Getting started#

Welcome to xarray-einstats!#

xarray-einstats is an open source Python library part of the ArviZ project. It acts as a bridge between the xarray library for labelled arrays and libraries for raw arrays such as NumPy or SciPy.

Xarray has as “Compatibility with the broader ecosystem” as one of its main goals. Which is what allows xarray-einstats to perform this bridge role with minimal code and duplication.

Overview#

xarray-einstats provides wrappers for:

These wrappers have the same names and functionality as the original functions. The difference in behaviour is that the wrappers will not make assumptions about the meaning of a dimension based on its position nor they have arguments like axis or axes. They will have dims argument that take dimension names instead of integers indicating the positions of the dimensions on which to act.

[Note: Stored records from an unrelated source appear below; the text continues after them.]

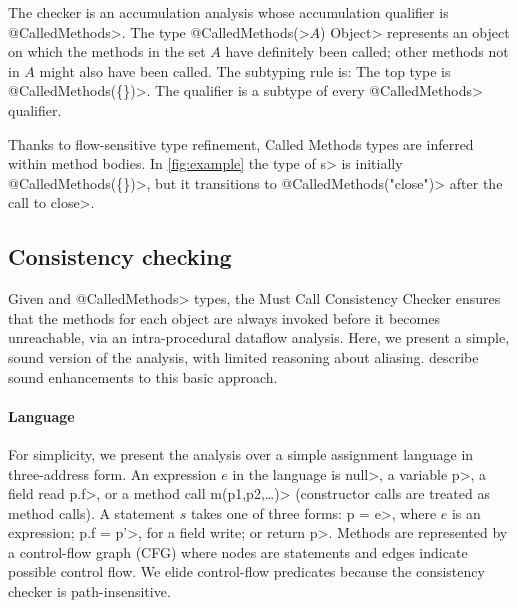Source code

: The checker is an accumulation analysis whose accumulation qualifier is \<@CalledMethods>.
The type \<@CalledMethods(>$A$\<) Object>
represents an object on which the methods in the set $A$ have definitely
been called; other methods not in $A$ might also have been called.
The subtyping
rule is:
The top type is \<@CalledMethods(\{\})>.
The qualifier \CalledMethodsBottom is a subtype of every \<@CalledMethods> qualifier.

Thanks to flow-sensitive type refinement,
Called Methods types are inferred within method bodies.
In \cref{fig:example} the type of \<s> is initially \<@CalledMethods(\{\})>,
but it transitions to \<@CalledMethods("close")> after the call to \<close>.


\subsection{Consistency checking}
\label{sec:must-call-invoked}





Given \MustCall and \<@CalledMethods> types, the Must
Call Consistency Checker ensures that the \MustCall methods for each object
are always invoked before it becomes unreachable,
via an intra-procedural dataflow analysis.  Here, we present
a simple, sound version of the analysis, with limited reasoning about aliasing.
describe sound enhancements to this basic approach.

\paragraph{Language} For simplicity, we present the analysis over a simple
assignment language in three-address form.  An expression $e$ in the language is
\<null>, a variable \<p>, a field read \<p.f>, or a method call \<m(p1,p2,\ldots)> (constructor
calls are treated as method calls).  A statement $s$ takes one of three forms:
\<p = e>, where $e$ is an expression; \<p.f = p'>, for a field write; or
\<return p>.  Methods are represented by a control-flow graph (CFG) where nodes
are statements and edges indicate possible control flow.  We elide control-flow
predicates because the consistency checker is path-insensitive.


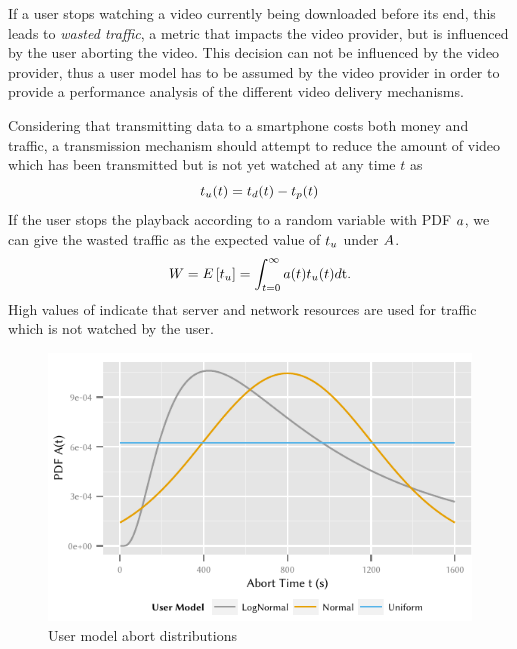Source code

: If a user stops watching a video currently being downloaded before its end, this leads to \emph{wasted traffic}, a metric that impacts the video provider, but is influenced by the user aborting the video.
This decision can not be influenced by the video provider, thus a user model has to be assumed by the video provider in order to provide a performance analysis of the different video delivery mechanisms.

Considering that transmitting data to a smartphone costs both money and traffic, a transmission mechanism should attempt to reduce the amount of video which has been transmitted but is not yet watched at any time \(t\) as 
\[t_u(t) = t_d(t) - t_p(t)\]
If the user stops the playback according to a random variable \userabortrv with \gls{PDF} \(a\), we can give the wasted traffic \meanwastedtraffic as the expected value of $t_u$ under $A$.
\begin{equation}
W = E\left[t_u\right] = \int_{t=0}^{\infty} a(t) t_u(t) d\mathrm{t}.
\end{equation}
High values of \meanwastedtraffic indicate that server and network resources are used for traffic which is not watched by the user.

\begin{figure}
\begin{center}
  \includegraphics{application/lte_video/system_model/figures/abort_distributions}
  \caption{User model abort distributions}
  \label{fig:application:lte_video:system_model:model_assumptions:metrics:abort_distributions}
\end{center}
\end{figure}

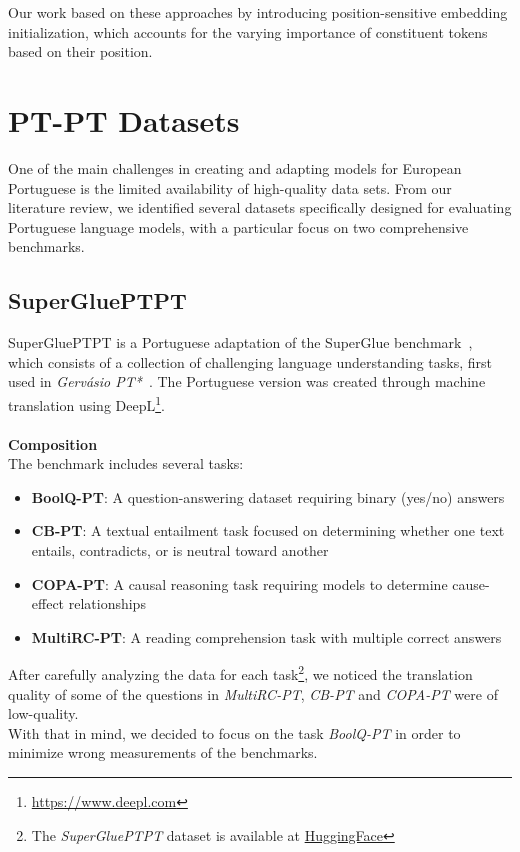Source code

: Our work based on these approaches by introducing position-sensitive embedding initialization, which accounts for the varying importance of constituent tokens based on their position.

\section{PT-PT Datasets}\label{Section3.3}
One of the main challenges in creating and adapting models for European Portuguese is the limited availability of high-quality data sets. From our literature review, we identified several datasets specifically designed for evaluating Portuguese language models, with a particular focus on two comprehensive benchmarks.

\subsection{SuperGluePTPT}\label{Section3.3.1}\label{subsec:dataset-superglueptpt}
SuperGluePTPT is a Portuguese adaptation of the SuperGlue benchmark~\cite{wang2019superglue}, which consists of a collection of challenging language understanding tasks, first used in \textit{Gervásio PT*}~\cite{Gervasio}. The Portuguese version was created through machine translation using DeepL\footnote[1]{\url{https://www.deepl.com}}.\\
\\
\textbf{Composition}\\
The benchmark includes several tasks:
\begin{itemize}
    \item \textbf{BoolQ-PT}: A question-answering dataset requiring binary (yes/no) answers
    \item \textbf{CB-PT}: A textual entailment task focused on determining whether one text entails, contradicts, or is neutral toward another
    \item \textbf{COPA-PT}: A causal reasoning task requiring models to determine cause-effect relationships
    \item \textbf{MultiRC-PT}: A reading comprehension task with multiple correct answers
\end{itemize}

After carefully analyzing the data for each task\footnote{The \textit{SuperGluePTPT} dataset is available at \href{https://huggingface.co/datasets/PORTULAN/extraglue}{HuggingFace}}, we noticed the translation quality of some of the questions in \textit{MultiRC-PT}, \textit{CB-PT} and \textit{COPA-PT} were of low-quality.\\
With that in mind, we decided to focus on the task \textit{BoolQ-PT} in order to minimize wrong measurements of the benchmarks.

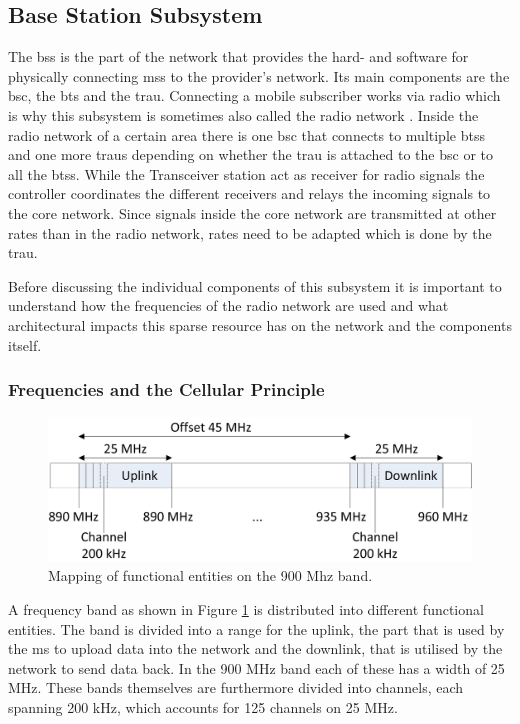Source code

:\subsection{Base Station Subsystem}
\label{sec:bss}
The \gls{bss} is the part of the network that provides the hard- and software for physically connecting \glspl{ms} to the provider's network.
Its main components are the \gls{bsc}, the \gls{bts} and the \gls{trau}.
Connecting a mobile subscriber works via radio which is why this subsystem is sometimes also called the radio network \cite{kommsys2006}.
Inside the radio network of a certain area there is one \gls{bsc} that connects to multiple \glspl{bts} and one more \glspl{trau} depending on whether the \gls{trau} is attached to the \gls{bsc} or to all the \glspl{bts}.
While the Transceiver station act as receiver for radio signals the controller coordinates the different receivers and relays the incoming signals  to the core network.
Since signals inside the core network are transmitted at other rates than in the radio network, rates need to be adapted which is done by the \gls{trau}.

Before discussing the individual components of this subsystem it is important to understand how the frequencies of the radio network are used and what architectural impacts this sparse resource has on the network and the components itself.

\subsubsection{Frequencies and the Cellular Principle}
\begin{figure}
\centering
\includegraphics{../Images/Mapping}
\caption{Mapping of functional entities on the 900 Mhz band.}
\label{fig:frequency}
\end{figure}

A frequency band as shown in Figure \ref{fig:frequency} is distributed into different functional entities.
The band is divided into a range for the uplink, the part that is used by the \gls{ms} to upload data into the network and the downlink, that is utilised by the network to send data back.
In the 900 MHz band each of these has a width of 25 MHz.
These bands themselves are furthermore divided into channels, each spanning 200 kHz, which accounts for 125 channels on 25 MHz.

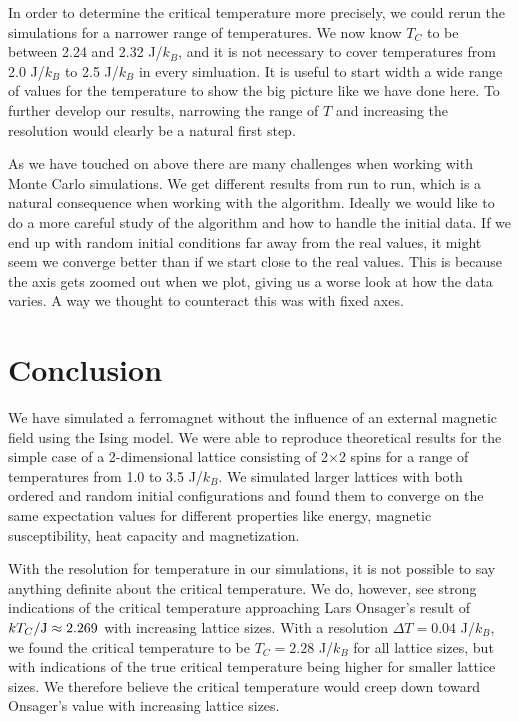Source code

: \documentclass[reprint, english,notitlepage,nofootinbib]{revtex4-1}  %
\begin{document}
In order to determine the critical temperature more precisely, we could rerun the simulations for a narrower range of temperatures. We now know $T_C$ to be between 2.24 and 2.32 J/$k_B$, and it is not necessary to cover temperatures from 2.0 J/$k_B$ to 2.5 J/$k_B$ in every simluation. It is useful to start width a wide range of values for the temperature to show the big picture like we have done here. To further develop our results, narrowing the range of $T$ and increasing the resolution would clearly be a natural first step.

As we have touched on above there are many challenges when working with Monte Carlo simulations. We get different results from run to run, which is a natural consequence when working with the algorithm. Ideally we would like to do a more careful study of the algorithm and how to handle the initial data. If we end up with random initial conditions far away from the real values, it might seem we converge better than if we start close to the real values. This is because the axis gets zoomed out when we plot, giving us a worse look at how the data varies. A way we thought to counteract this was with fixed axes.



\section{Conclusion}

We have simulated a ferromagnet without the influence of an external magnetic field using the Ising model. We were able to reproduce theoretical results for the simple case of a 2-dimensional lattice consisting of 2$\times$2 spins for a range of temperatures from 1.0 to 3.5 J/$k_B$. We simulated larger lattices with both ordered and random initial configurations and found them to converge on the same expectation values for different properties like energy, magnetic susceptibility, heat capacity and magnetization.

With the resolution for temperature in our simulations, it is not possible to say anything definite about the critical temperature. We do, however, see strong indications of the critical temperature approaching Lars Onsager's result of $kT_C/\rm{J} \approx 2.269$ with increasing lattice sizes. With a resolution $\Delta T = 0.04$ J/$k_B$, we found the critical temperature to be $T_C = 2.28$ J/$k_B$ for all lattice sizes, but with indications of the true critical temperature being higher for smaller lattice sizes. We therefore believe the critical temperature would creep down toward Onsager's value with increasing lattice sizes.
\end{document}
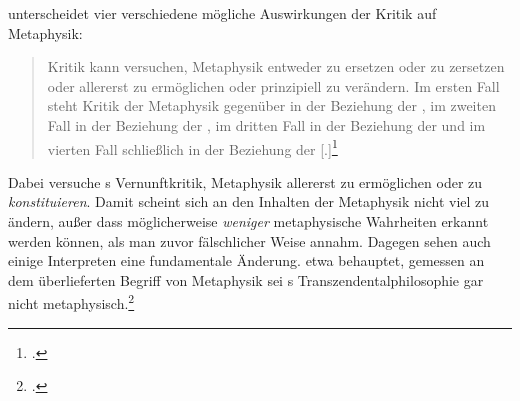 unterscheidet vier verschiedene mögliche Auswirkungen der Kritik auf
Metaphysik:
\begin{quote}
Kritik kann versuchen, Metaphysik \punkt
 entweder zu ersetzen \punkt
 oder zu zersetzen \punkt
 oder allererst zu ermöglichen \punkt
 oder prinzipiell zu verändern.
Im ersten Fall steht Kritik der Metaphysik gegenüber in der
Beziehung der , im zweiten Fall in der Beziehung der , im dritten Fall
in der Beziehung der  und im vierten Fall schließlich in der
Beziehung der [.]\footnote{\cite[][292]{Beckmann:ZurTransformationvonMetaphysikdurchKritik1985}.}
\end{quote}
Dabei versuche s Vernunftkritik, Metaphysik
allererst zu ermöglichen oder zu \emph{konstituieren}. Damit scheint sich an den Inhalten der
Metaphysik nicht viel zu ändern, außer dass möglicherweise \emph{weniger}
metaphysische Wahrheiten erkannt werden können, als man zuvor fälschlicher Weise
annahm. Dagegen sehen auch einige Interpreten eine fundamentale Änderung.
 etwa behauptet, gemessen
an dem überlieferten Begriff von Metaphysik sei s
Transzendentalphilosophie gar nicht
metaphysisch.\footcite[Vgl.][\pno~416\,f.]{Hoeffe:EthikohneundmitMetaphysik2007}
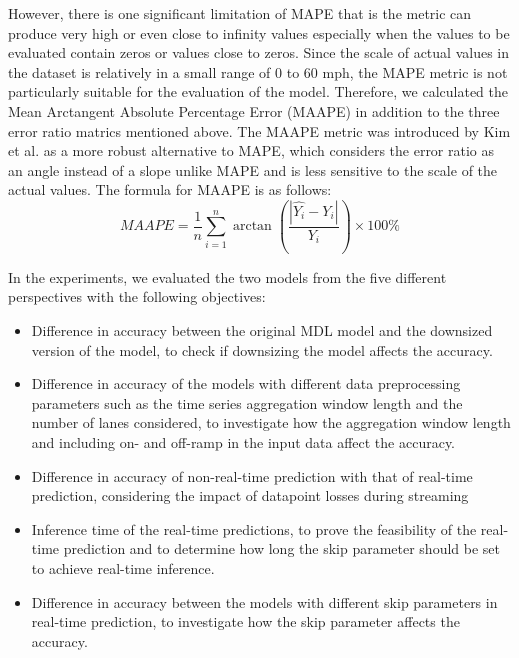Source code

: \documentclass[11pt]{uonthesis}
\begin{document}
However, there is one significant limitation of MAPE that is the metric can produce very high or even close to infinity values especially when the values to be evaluated contain zeros or values close to zeros. Since the scale of actual values in the dataset is relatively in a small range of 0 to 60 mph, the MAPE metric is not particularly suitable for the evaluation of the model. Therefore, we calculated the Mean Arctangent Absolute Percentage Error (MAAPE) in addition to the three error ratio matrics mentioned above. The MAAPE metric was introduced by Kim et al. \cite{KIM2016669} as a more robust alternative to MAPE, which considers the error ratio as an angle instead of a slope unlike MAPE and is less sensitive to the scale of the actual values. The formula for MAAPE is as follows:
\[ MAAPE = \frac{1}{n}\sum_{i=1}^{n} \arctan\left(\frac{|\hat{Y_i} - Y_i|}{Y_i}\right) \times 100\% \]


In the experiments, we evaluated the two models from the five different perspectives with the following objectives:
\begin{itemize}
    \item Difference in accuracy between the original MDL model and the downsized version of the model, to check if downsizing the model affects the accuracy.
    \item Difference in accuracy of the models with different data preprocessing parameters such as the time series aggregation window length and the number of lanes considered, to investigate how the aggregation window length and including on- and off-ramp in the input data affect the accuracy.
    \item Difference in accuracy of non-real-time prediction with that of real-time prediction, considering the impact of datapoint losses during streaming
    \item Inference time of the real-time predictions, to prove the feasibility of the real-time prediction and to determine how long the skip parameter should be set to achieve real-time inference.
    \item Difference in accuracy between the models with different skip parameters in real-time prediction, to investigate how the skip parameter affects the accuracy.
\end{itemize}
\end{document}
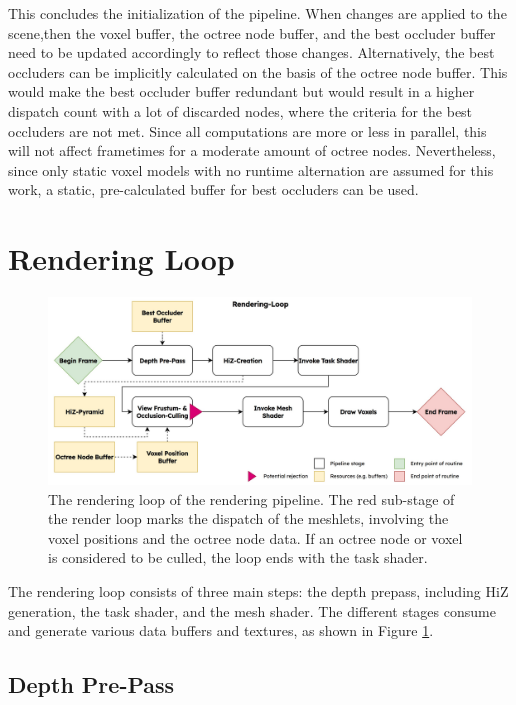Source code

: \noindent
This concludes the initialization of the pipeline. When changes are applied to the scene,then the voxel buffer,
the octree node buffer, and the best occluder buffer need to be updated accordingly to reflect those changes. 
Alternatively, the best occluders can be implicitly calculated on the basis of the octree node buffer. This 
would make the best occluder buffer redundant but would result in a higher dispatch count with a lot of discarded 
nodes, where the criteria for the best occluders are not met. Since all computations are more or less in parallel, 
this will not affect frametimes for a moderate amount of octree nodes. Nevertheless, since only static voxel models 
with no runtime alternation are assumed for this work, a static, pre-calculated buffer for best occluders can be used.


\section{Rendering Loop} \label{sec-rendering-loop}

\begin{figure}[h]
    \centering
    \includegraphics[width=\linewidth]{images/graphics/rendering-loop.jpg}
    \caption{The rendering loop of the rendering pipeline. The red sub-stage of the render loop marks the dispatch 
    of the meshlets, involving the voxel positions and the octree node data. If an octree node or voxel is considered 
    to be culled, the loop ends with the task shader.}
    \label{fig:pipeline-loop}
\end{figure}

\noindent
The rendering loop consists of three main steps: the depth prepass, including \ac{HiZ} generation, the 
task shader, and the mesh shader. The different stages consume and generate various data buffers 
and textures, as shown in Figure \ref{fig:pipeline-loop}. 

\subsection*{Depth Pre-Pass} \label{subsec-depth-prepass}

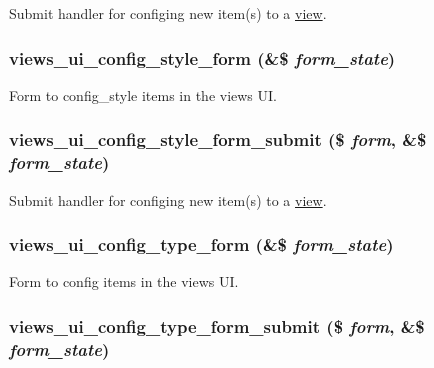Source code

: Submit handler for configing new item(s) to a \hyperlink{classview}{view}. \hypertarget{admin_8inc_9cc05ea6bbc6009482ee71d374c4538e}{
\subsubsection[{views\_\-ui\_\-config\_\-style\_\-form}]{\setlength{\rightskip}{0pt plus 5cm}views\_\-ui\_\-config\_\-style\_\-form (\&\$ {\em form\_\-state})}}
\label{admin_8inc_9cc05ea6bbc6009482ee71d374c4538e}


Form to config\_\-style items in the views UI. \hypertarget{admin_8inc_421a319ebb088e20841e643f67ab1cfe}{
\subsubsection[{views\_\-ui\_\-config\_\-style\_\-form\_\-submit}]{\setlength{\rightskip}{0pt plus 5cm}views\_\-ui\_\-config\_\-style\_\-form\_\-submit (\$ {\em form}, \/  \&\$ {\em form\_\-state})}}
\label{admin_8inc_421a319ebb088e20841e643f67ab1cfe}


Submit handler for configing new item(s) to a \hyperlink{classview}{view}. \hypertarget{admin_8inc_bbebaee3c929f00492cf42bd8cb8db46}{
\subsubsection[{views\_\-ui\_\-config\_\-type\_\-form}]{\setlength{\rightskip}{0pt plus 5cm}views\_\-ui\_\-config\_\-type\_\-form (\&\$ {\em form\_\-state})}}
\label{admin_8inc_bbebaee3c929f00492cf42bd8cb8db46}


Form to config items in the views UI. \hypertarget{admin_8inc_61be3ab41a05febb0ec4c994beaf0b69}{
\subsubsection[{views\_\-ui\_\-config\_\-type\_\-form\_\-submit}]{\setlength{\rightskip}{0pt plus 5cm}views\_\-ui\_\-config\_\-type\_\-form\_\-submit (\$ {\em form}, \/  \&\$ {\em form\_\-state})}}
\label{admin_8inc_61be3ab41a05febb0ec4c994beaf0b69}


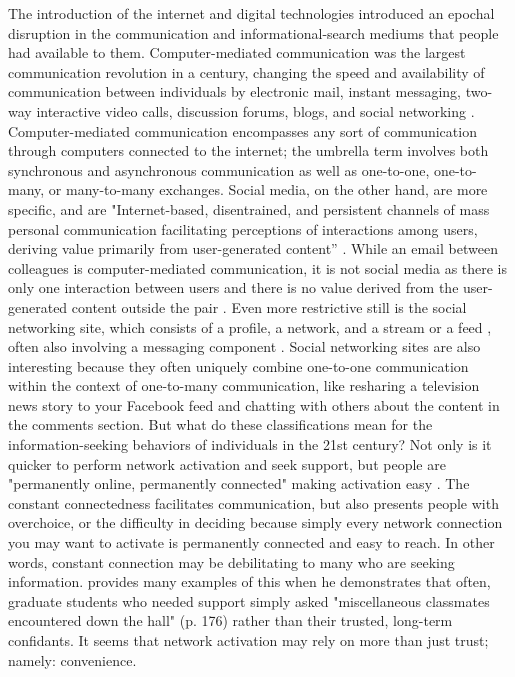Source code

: The introduction of the internet and digital technologies introduced an epochal
disruption in the communication and informational-search mediums that people had
available to them. Computer-mediated communication was the largest communication
revolution in a century, changing the speed and availability of communication
between individuals by electronic mail, instant messaging, two-way interactive
video calls, discussion forums, blogs, and social networking
\citep{rainie2012networked}. Computer-mediated communication encompasses any
sort of communication through computers connected to the internet; the umbrella
term involves both synchronous and asynchronous communication as well as
one-to-one, one-to-many, or many-to-many exchanges. Social media, on the other
hand, are more specific, and are "Internet-based, disentrained, and persistent
channels of mass personal communication facilitating perceptions of interactions
among users, deriving value primarily from user-generated content” \citep[][p.
50]{carr2015social}. While an email between colleagues is computer-mediated
communication, it is not social media as there is only one interaction between
users and there is no value derived from the user-generated content outside the
pair \citep{bayer_etal20}. Even more restrictive still is the social networking
site, which consists of a profile, a network, and a stream or a feed
\citep{boyd2007social, ellison2013sociality},  often also involving a messaging
component  \citep{bayer_etal20}. Social networking sites are also interesting
because they often uniquely combine one-to-one communication within the context
of one-to-many communication, like resharing a television news story to your
Facebook feed and chatting with others about the content in the comments
section. But what do these classifications mean for the information-seeking
behaviors of individuals in the 21st century? Not only is it quicker to perform
network activation and seek support, but people are "permanently online,
permanently connected" making activation easy \citep{vorderer2017permanently}.
The constant connectedness facilitates communication, but also presents people
with overchoice, or the difficulty in deciding because simply every
network connection you may want to activate is permanently connected and easy to
reach. In other words, constant connection may be debilitating to many who are
seeking information. \citet{smallSomeoneTalk2017} provides many examples of this
when he demonstrates that often, graduate students who needed
support simply asked "miscellaneous classmates encountered down the hall" (p.
176) rather than their trusted, long-term confidants. It seems that network
activation may rely on more than just trust; namely: convenience.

It also provides a handful of re-implemented functions:

These are partially reimplemented because the original function doesn’t yet support multidimensional and/or batched computations. They also share the name with a function in NumPy or SciPy, but they only implement a subset of the features. Moreover, the goal is for those to eventually be wrappers too.

Using xarray-einstats#

DataArray inputs#

Functions in xarray-einstats are designed to work on DataArray objects.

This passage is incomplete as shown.